I testi pionieristici del meridionalismo che hanno segnato l’identità culturale italiana portano i nomi di Leopoldo Franchetti (“Condizioni economiche e amministrative delle province napoletane”), di Pasquale Villari (“Le lettere meridionali e altri scritti sulla questione sociale in Italia”), di Giustino Fortunato (“Le due Italie”), di Francesco Saverio Nitti (“Scritti sulla questione meridionale”), di Gaetano Salvemini (“Scritti sulla questione meridionale 1896-1955”), di Salvatore Cafiero (“Tradizione e attualità del meridionalismo”), di Pasquale Saraceno (“Scritti sulla questione meridionale”), e poi di Ettore Ciccotti, di Antonio De Viti De Marco, di Rosario Villari, di Giorgio Amendola e degli studiosi marxiani, di Luigi Sturzo e degli studiosi cattolici, di Benedetto Croce e degli studiosi liberali, di Giorgio La Malfa e degli studiosi azionisti...Un grande, complesso reticolo “sudista” ha innervato le più alte categorie della cultura nazionale, anche quando – per unilaterale e in parte volontaristica delimitazione del territorio di identità – si è parlato e scritto di climi e di atmosfere del Nord diversi e specularmente opposti rispetto a quelli del Sud. Come se l’arretratezza descritta da uno Scotellaro, da un Alvaro o da un Tomasi di Lampedusa sia diversa da quella narrata da un Piovene, da un Pratolini o da un Pasolini. Nebbie e solarità comprese. Vivere e philosophare inclusi.

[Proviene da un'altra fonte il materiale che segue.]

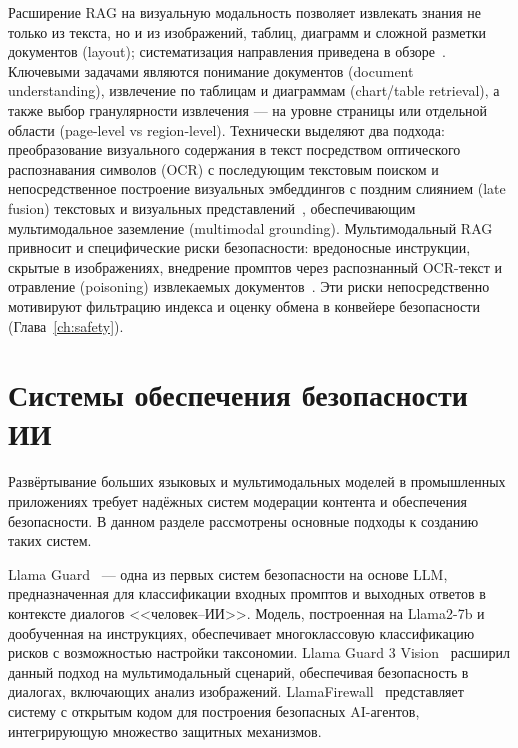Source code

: Расширение RAG на визуальную модальность позволяет извлекать знания не только из текста, но и из изображений, таблиц, диаграмм и сложной разметки документов (layout); систематизация направления приведена в обзоре~\cite{2504.08748}. Ключевыми задачами являются понимание документов (document understanding), извлечение по таблицам и диаграммам (chart/table retrieval), а также выбор гранулярности извлечения --- на уровне страницы или отдельной области (page-level vs region-level). Технически выделяют два подхода: преобразование визуального содержания в текст посредством оптического распознавания символов (OCR) с последующим текстовым поиском и непосредственное построение визуальных эмбеддингов с поздним слиянием (late fusion) текстовых и визуальных представлений~\cite{2411.02571}, обеспечивающим мультимодальное заземление (multimodal grounding). Мультимодальный RAG привносит и специфические риски безопасности: вредоносные инструкции, скрытые в изображениях, внедрение промптов через распознанный OCR-текст и отравление (poisoning) извлекаемых документов~\cite{2501.18636}. Эти риски непосредственно мотивируют фильтрацию индекса и оценку обмена в конвейере безопасности (Глава~\ref{ch:safety}).

\section{Системы обеспечения безопасности ИИ}\label{sec:ai_safety}

Развёртывание больших языковых и мультимодальных моделей в промышленных приложениях требует надёжных систем модерации контента и обеспечения безопасности. В данном разделе рассмотрены основные подходы к созданию таких систем.

Llama Guard~\cite{2312.06674} --- одна из первых систем безопасности на основе LLM, предназначенная для классификации входных промптов и выходных ответов в контексте диалогов <<человек--ИИ>>. Модель, построенная на Llama2-7b и дообученная на инструкциях, обеспечивает многоклассовую классификацию рисков с возможностью настройки таксономии. Llama Guard 3 Vision~\cite{2411.10414} расширил данный подход на мультимодальный сценарий, обеспечивая безопасность в диалогах, включающих анализ изображений. LlamaFirewall~\cite{2505.03574} представляет систему с открытым кодом для построения безопасных AI-агентов, интегрирующую множество защитных механизмов.

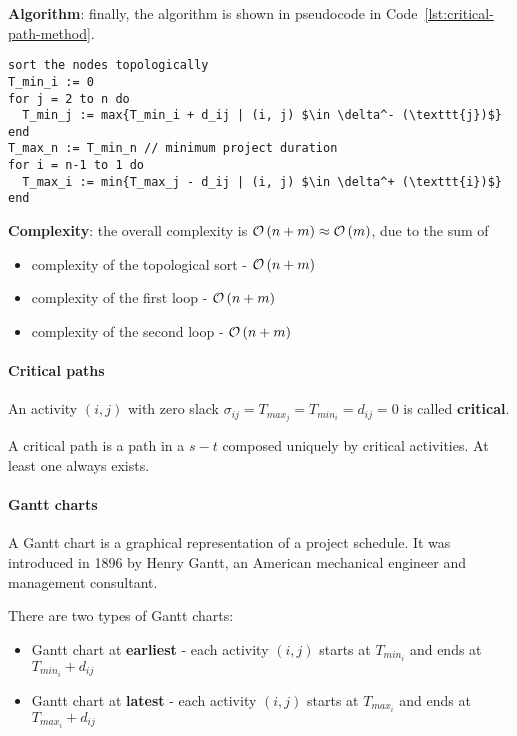 \documentclass[english]{article}
\begin{document}
\bigskip
\textbf{Algorithm}:
finally, the algorithm is shown in pseudocode in Code~\ref{lst:critical-path-method}.

\begin{lstlisting}[caption={Critical path method}, label={lst:critical-path-method}, float]
sort the nodes topologically
T_min_i := 0
for j = 2 to n do
  T_min_j := max{T_min_i + d_ij | (i, j) $\in \delta^- (\texttt{j})$}
end
T_max_n := T_min_n // minimum project duration
for i = n-1 to 1 do
  T_max_i := min{T_max_j - d_ij | (i, j) $\in \delta^+ (\texttt{i})$}
end
\end{lstlisting}

\bigskip
\textbf{Complexity}:
the overall complexity is \(\mathcal{O}\left(n+m\right) \approx \mathcal{O}\left(m\right)\), due to the sum of

\begin{itemize}
  \item complexity of the topological sort - \(\mathcal{O}\left(n+m\right)\)
  \item complexity of the first loop - \(\mathcal{O}\left(n+m\right)\)
  \item complexity of the second loop - \(\mathcal{O}\left(n+m\right)\)
\end{itemize}

\paragraph{Critical paths}

An activity \(\left( i, j \right)\) with zero slack \(\sigma_{ij} = T_{max_j} = T_{min_i} = d_{ij} = 0\) is called \textbf{critical}.

A critical path is a path in a \(s-t\) composed uniquely by critical activities.
At least one always exists.

\paragraph{Gantt charts}

A Gantt chart is a graphical representation of a project schedule.
It was introduced in 1896 by Henry Gantt, an American mechanical engineer and management consultant.

There are two types of Gantt charts:

\begin{itemize}
  \item Gantt chart at \textbf{earliest} - each activity \(\left( i, j \right)\) starts at \(T_{min_i}\) and ends at \(T_{min_i} + d_{ij}\)
  \item Gantt chart at \textbf{latest} - each activity \(\left( i, j \right)\) starts at \(T_{max_i}\) and ends at \(T_{max_i} + d_{ij}\)
\end{itemize}
\end{document}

E’ categoria universale dello spirito, il “sudismo” ; è coscienza critica del mondo; è tragico coro-personaggio che testimonia di che argilla e di che cuore son fatti i campi di cotone del Mississippi, i calanchi del Volturno, le banchise del Volga, le terrazze dello Yang-tzé, i cimiteri abitati dai vivi del Nilo, i mille affluenti vergini del Rio delle Amazzoni, le desolate terre pannoniche del Danubio, i villaggi mobili sulle rive velenose dello Zambesi. Non morirà, il Sud d’Italia e del mondo, fin quando un poeta saprà cantare «...la rivolta / da Caio Gracco è stata rimandata / al duemila, ogni tanto c’è qualcuno / che la rigrida e cade (...) / e lontana / è l’alba...».